#### [Work to complete]
Below are records; report the number of lines in them that include the word "types", with no other text.

#### [Extracted material]
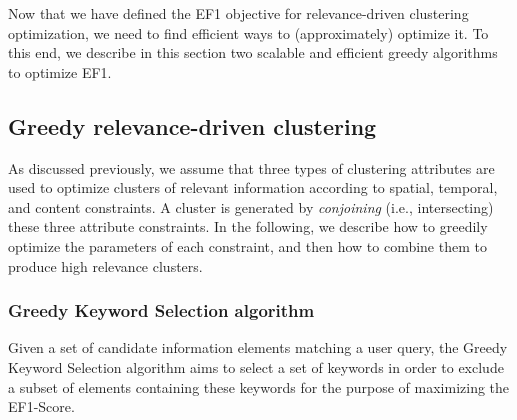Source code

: Now that we have defined the EF1 objective for relevance-driven clustering optimization, we need to find efficient ways to (approximately) optimize it.  To this end, we describe in this section  two scalable and efficient greedy algorithms to optimize EF1.

\subsection{Greedy relevance-driven clustering}


As discussed previously, we assume that three types of clustering attributes are used to optimize clusters of relevant information according to spatial, temporal, and content constraints.  A cluster is generated by \emph{conjoining} (i.e., intersecting) these three attribute constraints. In the following, we describe how to greedily optimize the parameters of each constraint, and then how to combine them to produce high relevance clusters.

\subsubsection{Greedy Keyword Selection algorithm}

Given a set of candidate information elements matching a user query, the Greedy Keyword Selection algorithm aims to select a set of keywords in order to exclude a subset of elements containing these keywords for the purpose of maximizing the EF1-Score.

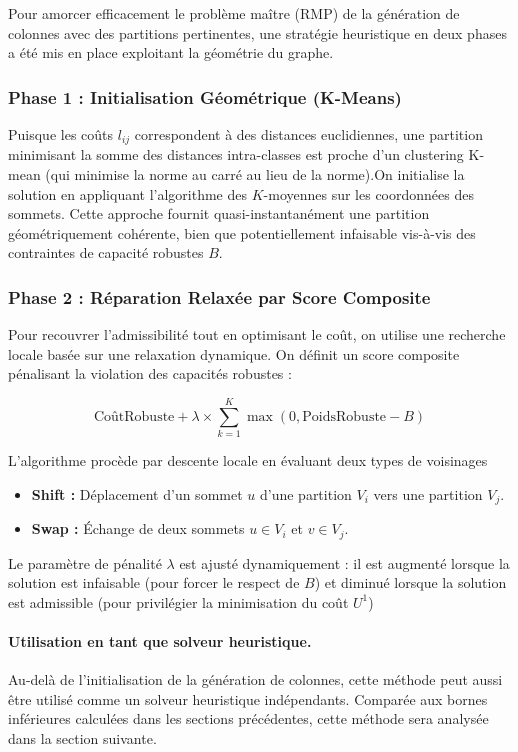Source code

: \documentclass{article}
\begin{document}
Pour amorcer efficacement le problème maître (RMP) de la génération de colonnes avec des partitions pertinentes, une stratégie heuristique en deux phases a été mis en place exploitant la géométrie du graphe.

\subsubsection*{Phase 1 : Initialisation Géométrique (K-Means)}
Puisque les coûts $l_{ij}$ correspondent à des distances euclidiennes, une partition minimisant la somme des distances intra-classes est  proche d'un clustering K-mean (qui minimise la norme au carré au lieu de la norme).On initialise la solution en appliquant l'algorithme des $K$-moyennes sur les coordonnées des sommets. Cette approche fournit quasi-instantanément une partition géométriquement cohérente, bien que potentiellement infaisable vis-à-vis des contraintes de capacité robustes $B$.

\subsubsection*{Phase 2 : Réparation Relaxée par Score Composite}
Pour recouvrer l'admissibilité tout en optimisant le coût, on utilise une recherche locale basée sur une relaxation dynamique. On définit un score composite pénalisant la violation des capacités robustes :

$$ \text{CoûtRobuste} + \lambda \times \sum_{k=1}^K \max(0, \text{PoidsRobuste} - B) $$

L'algorithme procède par descente locale en évaluant deux types de voisinages
\begin{itemize}
    \item \textbf{Shift :} Déplacement d'un sommet $u$ d'une partition $V_i$ vers une partition $V_j$.
    \item \textbf{Swap :} Échange de deux sommets $u \in V_i$ et $v \in V_j$.
\end{itemize}

Le paramètre de pénalité $\lambda$ est ajusté dynamiquement : il est augmenté lorsque la solution est infaisable (pour forcer le respect de $B$) et diminué lorsque la solution est admissible (pour privilégier la minimisation du coût $U^1$)

\paragraph{Utilisation en tant que solveur heuristique.}
Au-delà de l'initialisation de la génération de colonnes, cette méthode peut aussi être utilisé comme un solveur heuristique indépendants. Comparée aux bornes inférieures  calculées dans les sections précédentes, cette méthode sera analysée dans la section suivante.
\end{document}
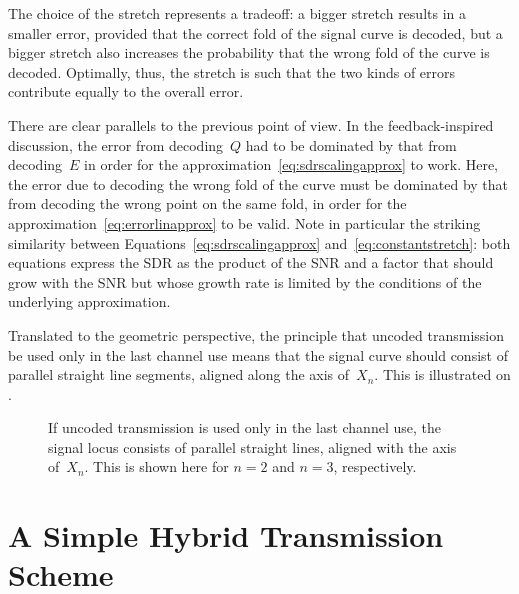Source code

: The choice of the stretch represents a tradeoff: a bigger stretch results in a
smaller error, provided that the correct fold of the signal curve is decoded,
but a bigger stretch also increases the probability that the wrong fold of the
curve is decoded. Optimally, thus, the stretch is such that the two kinds of
errors contribute equally to the overall error. 

There are clear parallels to the previous point of view. In the
feedback-inspired discussion, the error from decoding~$Q$ had to be dominated by
that from decoding~$E$ in order for the
approximation~\eqref{eq:sdrscalingapprox} to work. Here, the error due to
decoding the wrong fold of the curve must be dominated by that from decoding the
wrong point on the same fold, in order for the
approximation~\eqref{eq:errorlinapprox} to be valid. Note in particular the
striking similarity between Equations~\ref{eq:sdrscalingapprox}
and~\ref{eq:constantstretch}: both equations express the SDR as the product of
the SNR and a factor that should grow with the SNR but whose growth rate is
limited by the conditions of the underlying approximation. 

Translated to the geometric perspective, the principle that uncoded transmission
be used only in the last channel use means that the signal curve should consist
of parallel straight line segments, aligned along the axis of~$X_n$. This is
illustrated on . 

\begin{figure}
  \centerline{%
  \subfloat[$n = 2$]{\label{fig:hybridlocus2}%
  }
  \hfil
  \subfloat[$n = 3$]{\label{fig:hybridlocus3}%
  }
  }
  \caption{If uncoded transmission is used only in the last channel use, the
  signal locus consists of parallel straight lines, aligned with the axis
  of~$X_n$. This is shown here for $n = 2$ and $n = 3$, respectively.}
  \label{fig:hybridlocus}
\end{figure}





\section{A Simple Hybrid Transmission Scheme}\label{sec:scalarquant}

#### [Response box]
2